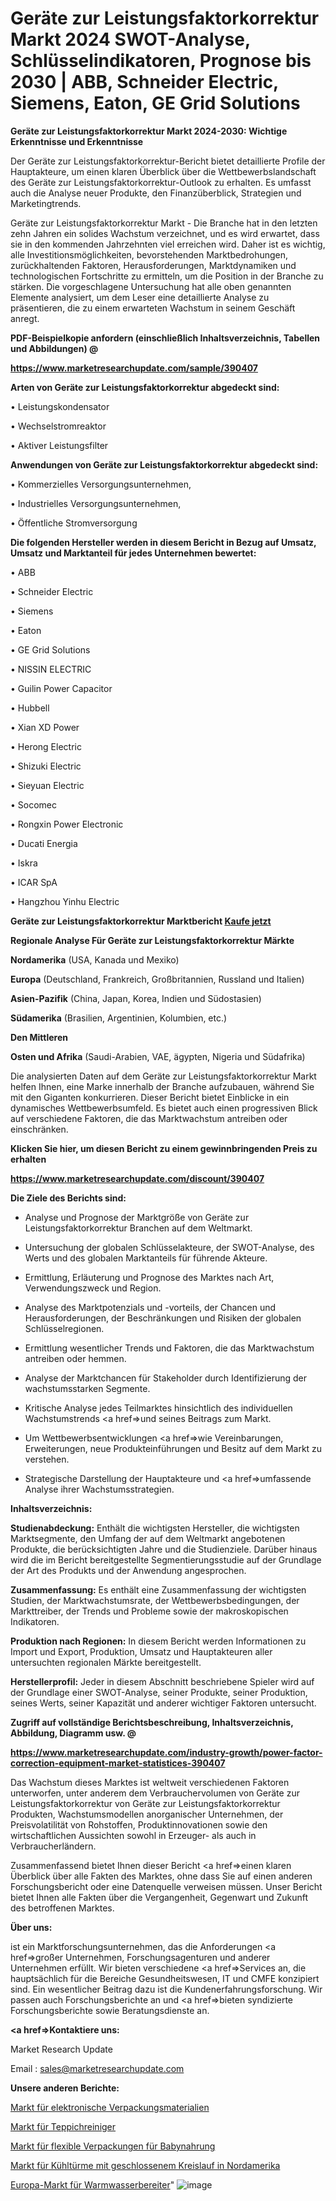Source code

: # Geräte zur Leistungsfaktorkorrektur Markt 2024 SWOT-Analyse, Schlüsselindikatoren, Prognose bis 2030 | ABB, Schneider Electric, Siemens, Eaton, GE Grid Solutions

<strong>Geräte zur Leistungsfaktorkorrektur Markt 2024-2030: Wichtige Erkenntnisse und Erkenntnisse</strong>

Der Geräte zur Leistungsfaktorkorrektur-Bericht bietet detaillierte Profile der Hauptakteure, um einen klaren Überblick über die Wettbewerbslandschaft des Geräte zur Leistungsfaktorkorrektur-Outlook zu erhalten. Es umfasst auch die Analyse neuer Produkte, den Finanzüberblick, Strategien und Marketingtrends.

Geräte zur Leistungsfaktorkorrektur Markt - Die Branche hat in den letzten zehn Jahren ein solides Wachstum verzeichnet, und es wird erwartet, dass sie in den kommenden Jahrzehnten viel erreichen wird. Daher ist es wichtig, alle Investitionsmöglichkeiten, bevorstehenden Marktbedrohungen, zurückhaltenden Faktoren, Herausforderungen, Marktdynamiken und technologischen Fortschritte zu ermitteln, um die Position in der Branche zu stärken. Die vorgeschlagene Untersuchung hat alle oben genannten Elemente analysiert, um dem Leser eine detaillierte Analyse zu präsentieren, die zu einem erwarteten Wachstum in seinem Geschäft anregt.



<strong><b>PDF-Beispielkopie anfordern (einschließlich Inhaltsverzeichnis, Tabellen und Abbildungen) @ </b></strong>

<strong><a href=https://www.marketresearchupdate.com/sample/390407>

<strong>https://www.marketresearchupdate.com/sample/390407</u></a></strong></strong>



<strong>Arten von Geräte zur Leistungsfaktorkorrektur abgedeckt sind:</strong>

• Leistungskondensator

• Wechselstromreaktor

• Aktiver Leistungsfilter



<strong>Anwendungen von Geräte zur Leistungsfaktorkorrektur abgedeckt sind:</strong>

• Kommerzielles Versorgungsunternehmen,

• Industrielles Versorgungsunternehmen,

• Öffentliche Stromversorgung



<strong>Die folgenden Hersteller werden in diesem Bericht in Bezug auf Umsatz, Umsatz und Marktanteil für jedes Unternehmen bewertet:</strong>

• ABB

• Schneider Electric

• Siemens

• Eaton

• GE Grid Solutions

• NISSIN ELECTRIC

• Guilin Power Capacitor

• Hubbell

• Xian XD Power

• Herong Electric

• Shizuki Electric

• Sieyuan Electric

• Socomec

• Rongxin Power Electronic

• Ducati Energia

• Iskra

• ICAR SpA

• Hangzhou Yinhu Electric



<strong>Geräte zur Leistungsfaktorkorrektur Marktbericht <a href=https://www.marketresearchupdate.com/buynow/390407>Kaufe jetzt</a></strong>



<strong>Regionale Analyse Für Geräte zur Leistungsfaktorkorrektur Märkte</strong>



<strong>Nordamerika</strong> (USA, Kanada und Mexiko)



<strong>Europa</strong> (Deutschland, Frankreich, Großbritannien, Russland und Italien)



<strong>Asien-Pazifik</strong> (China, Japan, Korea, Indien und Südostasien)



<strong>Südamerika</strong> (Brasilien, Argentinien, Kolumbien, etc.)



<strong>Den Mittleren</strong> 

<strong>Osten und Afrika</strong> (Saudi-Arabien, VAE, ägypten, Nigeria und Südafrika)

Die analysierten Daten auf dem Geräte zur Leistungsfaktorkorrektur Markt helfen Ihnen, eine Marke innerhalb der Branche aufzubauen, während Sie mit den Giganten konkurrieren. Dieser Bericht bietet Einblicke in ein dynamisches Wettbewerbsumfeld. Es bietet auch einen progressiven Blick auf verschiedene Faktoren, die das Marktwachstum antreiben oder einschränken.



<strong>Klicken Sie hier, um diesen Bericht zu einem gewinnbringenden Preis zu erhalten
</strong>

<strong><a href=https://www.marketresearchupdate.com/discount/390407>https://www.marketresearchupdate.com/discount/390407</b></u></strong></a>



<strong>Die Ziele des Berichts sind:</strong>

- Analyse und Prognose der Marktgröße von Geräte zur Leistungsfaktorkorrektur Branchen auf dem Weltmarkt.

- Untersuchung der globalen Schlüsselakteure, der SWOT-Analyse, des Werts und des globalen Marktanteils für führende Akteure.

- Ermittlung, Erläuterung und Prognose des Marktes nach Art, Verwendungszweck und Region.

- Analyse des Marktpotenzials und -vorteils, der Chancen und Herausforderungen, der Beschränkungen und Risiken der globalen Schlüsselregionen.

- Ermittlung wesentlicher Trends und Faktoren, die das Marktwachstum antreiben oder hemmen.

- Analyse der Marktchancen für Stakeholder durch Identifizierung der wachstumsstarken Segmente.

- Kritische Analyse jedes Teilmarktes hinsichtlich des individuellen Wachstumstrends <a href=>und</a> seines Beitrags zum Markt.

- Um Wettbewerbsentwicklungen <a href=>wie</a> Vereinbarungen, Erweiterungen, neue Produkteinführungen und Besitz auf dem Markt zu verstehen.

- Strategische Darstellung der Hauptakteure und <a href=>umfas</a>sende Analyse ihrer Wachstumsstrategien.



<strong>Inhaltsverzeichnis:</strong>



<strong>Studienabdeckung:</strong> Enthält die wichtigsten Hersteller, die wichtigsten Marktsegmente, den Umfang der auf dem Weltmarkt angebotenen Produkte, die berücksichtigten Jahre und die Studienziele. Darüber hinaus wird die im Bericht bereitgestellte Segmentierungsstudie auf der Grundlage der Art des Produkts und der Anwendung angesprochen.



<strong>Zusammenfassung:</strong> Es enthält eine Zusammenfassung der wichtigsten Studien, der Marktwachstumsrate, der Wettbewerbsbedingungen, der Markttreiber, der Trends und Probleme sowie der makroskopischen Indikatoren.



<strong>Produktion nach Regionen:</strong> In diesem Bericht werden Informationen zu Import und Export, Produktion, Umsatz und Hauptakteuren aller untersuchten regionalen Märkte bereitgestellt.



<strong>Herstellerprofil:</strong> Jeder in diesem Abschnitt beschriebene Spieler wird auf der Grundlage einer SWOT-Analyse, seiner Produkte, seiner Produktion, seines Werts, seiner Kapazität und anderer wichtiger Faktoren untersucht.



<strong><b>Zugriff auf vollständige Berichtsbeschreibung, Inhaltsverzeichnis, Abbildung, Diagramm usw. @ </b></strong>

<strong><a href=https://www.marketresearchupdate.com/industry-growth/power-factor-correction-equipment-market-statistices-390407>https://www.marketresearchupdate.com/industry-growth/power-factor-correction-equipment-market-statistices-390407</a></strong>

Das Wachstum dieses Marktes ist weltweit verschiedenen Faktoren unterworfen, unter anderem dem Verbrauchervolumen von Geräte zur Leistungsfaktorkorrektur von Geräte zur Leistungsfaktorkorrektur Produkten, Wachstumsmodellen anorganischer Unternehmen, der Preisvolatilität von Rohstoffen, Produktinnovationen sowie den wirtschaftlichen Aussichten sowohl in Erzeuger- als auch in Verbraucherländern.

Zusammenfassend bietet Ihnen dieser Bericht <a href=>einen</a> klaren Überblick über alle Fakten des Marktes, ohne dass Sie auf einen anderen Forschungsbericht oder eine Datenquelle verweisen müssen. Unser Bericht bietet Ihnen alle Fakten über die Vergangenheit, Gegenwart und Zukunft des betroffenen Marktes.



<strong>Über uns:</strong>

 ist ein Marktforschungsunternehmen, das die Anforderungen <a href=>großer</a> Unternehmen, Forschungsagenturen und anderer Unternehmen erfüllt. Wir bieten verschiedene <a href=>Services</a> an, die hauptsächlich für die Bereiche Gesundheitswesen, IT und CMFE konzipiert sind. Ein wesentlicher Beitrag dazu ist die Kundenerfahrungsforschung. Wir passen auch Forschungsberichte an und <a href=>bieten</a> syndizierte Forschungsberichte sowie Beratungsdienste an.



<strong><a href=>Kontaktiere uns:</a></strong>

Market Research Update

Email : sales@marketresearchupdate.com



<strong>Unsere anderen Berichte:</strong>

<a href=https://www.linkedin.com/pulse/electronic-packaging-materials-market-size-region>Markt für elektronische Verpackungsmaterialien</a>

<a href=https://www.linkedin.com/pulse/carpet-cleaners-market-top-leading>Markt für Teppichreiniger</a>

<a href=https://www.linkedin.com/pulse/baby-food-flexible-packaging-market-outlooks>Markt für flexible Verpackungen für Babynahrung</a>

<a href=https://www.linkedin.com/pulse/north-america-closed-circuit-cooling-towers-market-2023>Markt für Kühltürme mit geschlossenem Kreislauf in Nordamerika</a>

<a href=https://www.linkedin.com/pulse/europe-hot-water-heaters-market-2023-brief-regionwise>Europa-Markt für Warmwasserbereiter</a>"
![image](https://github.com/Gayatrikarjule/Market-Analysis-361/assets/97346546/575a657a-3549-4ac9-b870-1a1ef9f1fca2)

★ ★ ★ ★

TO DO
Collect every line above that contains the word "abgedeckt".

ANSWER TO THE PROBLEM
<strong>Arten von Geräte zur Leistungsfaktorkorrektur abgedeckt sind:</strong>
<strong>Anwendungen von Geräte zur Leistungsfaktorkorrektur abgedeckt sind:</strong>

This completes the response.